Conservative churches are Order Box congregations, Liberal churches are Disorder Box congregations.  Neither are mature congregations. Once you jump out of the Order Box, you cannot go back. And once in the Disorder Box you cannot go on in life simply defining ourselves over against what we used to believe. 


I recently bought a bluetooth speaker that fits on my bike so I can listen to sermons and podcasts while on rides.  I have crossed a threshold of supreme preacher nerdom. Oh the looks I’ve received over the past couple of weeks. While listening to Richard Rohr’s explain his simple metaphor of boxes for the spiritual life I had to pull over.  That’s it. Hallelujah. Over the past few months I’ve been banging my head over and over against the Disorder Box. I kept thinking if we just do it better then we won't need to change, just do it better. But Rohr invited me to another place, to the Reorder Box, to the reorder pastor, to the Reorder Judson.  

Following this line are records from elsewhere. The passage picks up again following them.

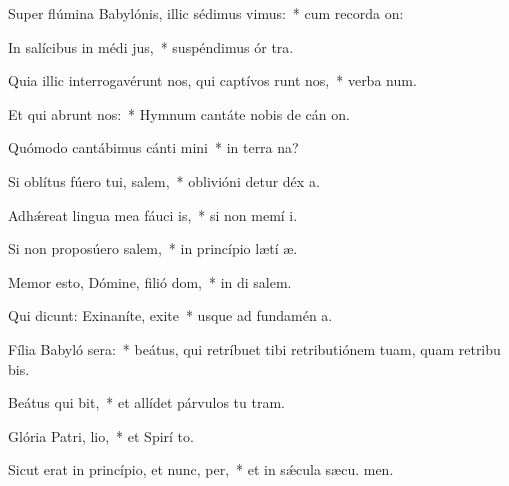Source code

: \item Super flúmina Babylónis, illic sédimus  vimus:~* cum recorda on:
\item In salícibus in médi jus,~* suspéndimus ór tra.
\item Quia illic interrogavérunt nos, qui captívos runt nos,~* verba num.
\item Et qui abrunt nos:~* Hymnum cantáte nobis de cán on.
\item Quómodo cantábimus cánti mini~* in terra na?
\item Si oblítus fúero tui, salem,~* oblivióni detur déx a.
\item Adhǽreat lingua mea fáuci is,~* si non memí i.
\item Si non proposúero salem,~* in princípio lætí æ.
\item Memor esto, Dómine, filió dom,~* in di salem.
\item Qui dicunt: Exinaníte, exite~* usque ad fundamén  a.
\item Fília Babyló sera:~* beátus, qui retríbuet tibi retributiónem tuam, quam retribu bis.
\item Beátus qui bit,~* et allídet párvulos tu  tram.
\item Glória Patri,  lio,~* et Spirí to.
\item Sicut erat in princípio, et nunc,  per,~* et in sǽcula sæcu. men.
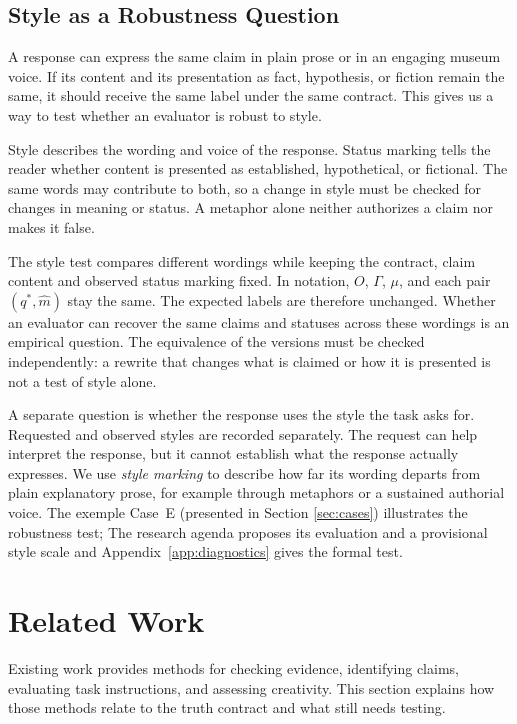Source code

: \documentclass{clv2025}
\begin{document}
\subsection{Style as a Robustness Question}\label{subsec:style}

A response can express the same claim in plain prose or in an engaging
museum voice. If its content and its presentation as fact, hypothesis, or
fiction remain the same, it should receive the same label under the same
contract. This gives us a way to test whether an evaluator is robust to style.

Style describes the wording and voice of the response. Status marking tells
the reader whether content is presented as established, hypothetical, or
fictional. The same words may contribute to both, so a change in style must
be checked for changes in meaning or status. A metaphor alone neither
authorizes a claim nor makes it false.

The style test compares different wordings while keeping the contract, claim
content and observed status marking fixed. In notation, $O$, $\Gamma$,
$\mu$, and each pair $(q^*,\widehat{m})$ stay the same. The expected labels
are therefore unchanged. Whether an evaluator can recover the same claims
and statuses across these wordings is an empirical question. The equivalence
of the versions must be checked independently: a rewrite that changes what
is claimed or how it is presented is not a test of style alone.

A separate question is whether the response uses the style the task asks
for. Requested and observed styles are recorded separately. The request can
help interpret the response, but it cannot establish what the response
actually expresses. We use \emph{style marking} to describe how far its
wording departs from plain explanatory prose, for example through metaphors
or a sustained authorial voice. The exemple Case~E (presented in Section \ref{sec:cases}) illustrates the robustness test;
The research agenda proposes its evaluation and a provisional style scale and
Appendix~\ref{app:diagnostics} gives the formal test.



\section{Related Work}\label{sec:related}

Existing work provides methods for checking evidence, identifying claims,
evaluating task instructions, and assessing creativity. This section explains
how those methods relate to the truth contract and what still needs testing.
\end{document}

Have you seen the movie or read the book A Man Called Ove?  It tells the story of an aging Swedish widow whose life of Order collapsed after his wife died, he was laid off from work, and a pregnant Iranian woman moves next door.  He tries to die by suicide but each time his attempts are thwarted. He quickly moves from Order to Disorder. As he moves moments of tenderness, compassion, humor and grace emerge.  By the end he is in the midst of a Reordered life. The same is true for Best of Enemies the story of desegregation in Durham, NC centered on two people, one the leader of the local Klu Klux Klan chapter and the other is a community activist.  Order is clear, the other is the enemy. Disorder - desegregation and they are ordered by a judge to work together to provide a way forward. Reorder - they both changed and became lifelong friends and worked together for the common good.   


If we are going to live into the new life God has for us in kairos time we will do so in the “Reorder Box”.  There is healing after pain, there is reconciliation after being harmed, there is getting up after failures, there is belief after doubt, there is life after death.  We don't have to apologize for the Bible, we don't have to be embarrassed that we’re a church, we don't have to be ashamed that we’re Baptist (because in a few years folk won’t even know the difference between Lutheran and Baptist anyway).  What we have to do is live honest, compassionate, loving, authentic, vulnerable, Christ-centered lives. Let us take the gifts from the Order Box and the gifts from the Disorder Box and let us pilgrim together to the Reorder Box.  


Brothers and Sisters and Siblings this will be difficult. Another line I’m holding onto, “The experienced church leader has learned that while renewing an established congregation may take only half as many radical ideas as projected, it will take twice as long as anticipated, and be three tims more difficult than ever imagined. We can never underestimate the time and energy required”.  And yes we’re all have to sacrifice our sacred cows, so what? This is our last good chance, while the opportunity is present, while we still have the energy and potential, while folk still harken our doors, while we still have name and recognition to cash in on... What are we waiting for? The time, kairos, is now. Let’s do this.